A Cyclic Quadrilateral Formula has the following properties:
 In cyclic quadrilaterals, all vertices lie on the circle’s circumference.
 When one side is extended, the exterior angle formed equals the sum of the interior angle opposite it.
 In Cyclic Quadrilateral Formula, d1/d2 = the sum of the product of opposite sides, which shares the diagonals endpoints. There are two diagonals here, d1 and d2.
 There is always a concurrent bisector between the perpendicular lines.
 At the centre O, the perpendicular bisectors of the four sides of the cyclic quadrilateral meet.
 K is the area of a cyclic quadrilateral, where a, b, c, and d are the quadrilateral’s four sides, and s is its semiperimeter, defined as (1/2)×(a+b+c+d).
4. Can a parallelogram be a cyclic quadrilateral?
To be a cyclic quadrilateral, the opposite angles of a parallelogram must be supplementary. There must be four vertices on the circumference of the circle. Parallelograms can therefore be cyclic quadrilaterals.
5. What is the method for finding the area of a Cyclic Quadrilateral Formula?
The area of a Cyclic Quadrilateral can be calculated by using the formula A = √(s−a)(s−b)(s−c)(s−d), where,
Area = A
The lengths of four sides of the quadrilateral are a, b, c, and d
A semiperimeter is equal to (1/2)×(a+b+c+d).

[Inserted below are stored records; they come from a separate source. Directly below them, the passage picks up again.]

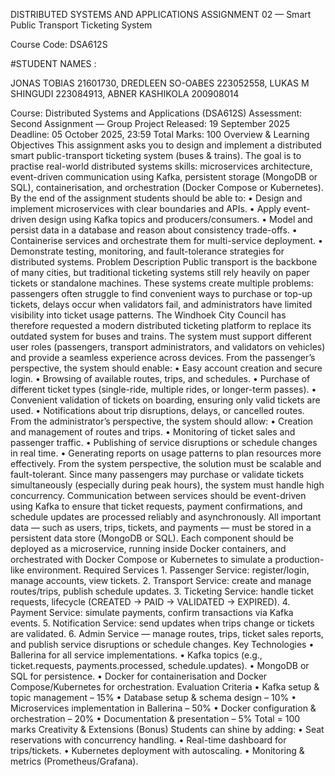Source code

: DISTRIBUTED SYSTEMS AND APPLICATIONS ASSIGNMENT 02 — Smart Public Transport Ticketing System

Course Code: DSA612S

#STUDENT NAMES :

JONAS TOBIAS 21601730, DREDLEEN SO-OABES 223052558, LUKAS M SHINGUDI 223084913, ABNER KASHIKOLA 200908014


Course: Distributed Systems and Applications (DSA612S) Assessment: Second Assignment — Group Project Released: 19 September 2025 Deadline: 05 October 2025, 23:59 Total Marks: 100
Overview & Learning Objectives
This assignment asks you to design and implement a distributed smart public-transport ticketing system (buses & trains). The goal is to practise real-world distributed systems skills: microservices architecture, event-driven communication using Kafka, persistent storage (MongoDB or SQL), containerisation, and orchestration (Docker Compose or Kubernetes).
By the end of the assignment students should be able to:
•
Design and implement microservices with clear boundaries and APIs.
•
Apply event-driven design using Kafka topics and producers/consumers.
•
Model and persist data in a database and reason about consistency trade-offs.
•
Containerise services and orchestrate them for multi-service deployment.
•
Demonstrate testing, monitoring, and fault-tolerance strategies for distributed systems.
Problem Description
Public transport is the backbone of many cities, but traditional ticketing systems still rely heavily on paper tickets or standalone machines. These systems create multiple problems: passengers often struggle to find convenient ways to purchase or top-up tickets, delays occur when validators fail, and administrators have limited visibility into ticket usage patterns.
The Windhoek City Council has therefore requested a modern distributed ticketing platform to replace its outdated system for buses and trains. The system must support different user roles (passengers, transport administrators, and validators on vehicles) and provide a seamless experience across devices.
From the passenger’s perspective, the system should enable:
•
Easy account creation and secure login.
•
Browsing of available routes, trips, and schedules.
•
Purchase of different ticket types (single-ride, multiple rides, or longer-term passes).
•
Convenient validation of tickets on boarding, ensuring only valid tickets are used.
•
Notifications about trip disruptions, delays, or cancelled routes.
From the administrator’s perspective, the system should allow:
•
Creation and management of routes and trips.
•
Monitoring of ticket sales and passenger traffic.
•
Publishing of service disruptions or schedule changes in real time.
•
Generating reports on usage patterns to plan resources more effectively.
From the system perspective, the solution must be scalable and fault-tolerant. Since many passengers may purchase or validate tickets simultaneously (especially during peak hours), the system must handle high concurrency. Communication between services should be event-driven using Kafka to ensure that ticket requests, payment confirmations, and schedule updates are processed reliably and asynchronously.
All important data — such as users, trips, tickets, and payments — must be stored in a persistent data store (MongoDB or SQL). Each component should be deployed as a
microservice, running inside Docker containers, and orchestrated with Docker Compose or Kubernetes to simulate a production-like environment.
Required Services
1.
Passenger Service: register/login, manage accounts, view tickets.
2.
Transport Service: create and manage routes/trips, publish schedule updates.
3.
Ticketing Service: handle ticket requests, lifecycle (CREATED → PAID → VALIDATED → EXPIRED).
4.
Payment Service: simulate payments, confirm transactions via Kafka events.
5.
Notification Service: send updates when trips change or tickets are validated.
6.
Admin Service — manage routes, trips, ticket sales reports, and publish service disruptions or schedule changes.
Key Technologies
•
Ballerina for all service implementations.
•
Kafka topics (e.g., ticket.requests, payments.processed, schedule.updates).
•
MongoDB or SQL for persistence.
•
Docker for containerisation and Docker Compose/Kubernetes for orchestration.
Evaluation Criteria
•
Kafka setup & topic management – 15%
•
Database setup & schema design – 10%
•
Microservices implementation in Ballerina – 50%
•
Docker configuration & orchestration – 20%
•
Documentation & presentation – 5%
Total = 100 marks
Creativity & Extensions (Bonus)
Students can shine by adding:
•
Seat reservations with concurrency handling.
•
Real-time dashboard for trips/tickets.
•
Kubernetes deployment with autoscaling.
•
Monitoring & metrics (Prometheus/Grafana).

6. What are the perpendicular bisectors of a cyclic quadrilateral?
A cyclic quadrilateral’s perpendicular bisectors are always concurrent. In a cyclic quadrilateral, the product of the diagonals is equal to the sum of the product of the opposite sides. Cyclic quadrilaterals generate rectangles or parallelograms when their midpoints are joined.
7. What is the measure of the exterior angle of a cyclic quadrilateral?
A cyclic quadrilateral’s exterior angle at its vertex equals its opposite interior angle. Cyclic quadrilaterals always have concurrent perpendicular bisectors. The product of two diagonals in a cyclic quadrilateral is equal to the sum of the products of two opposite sides.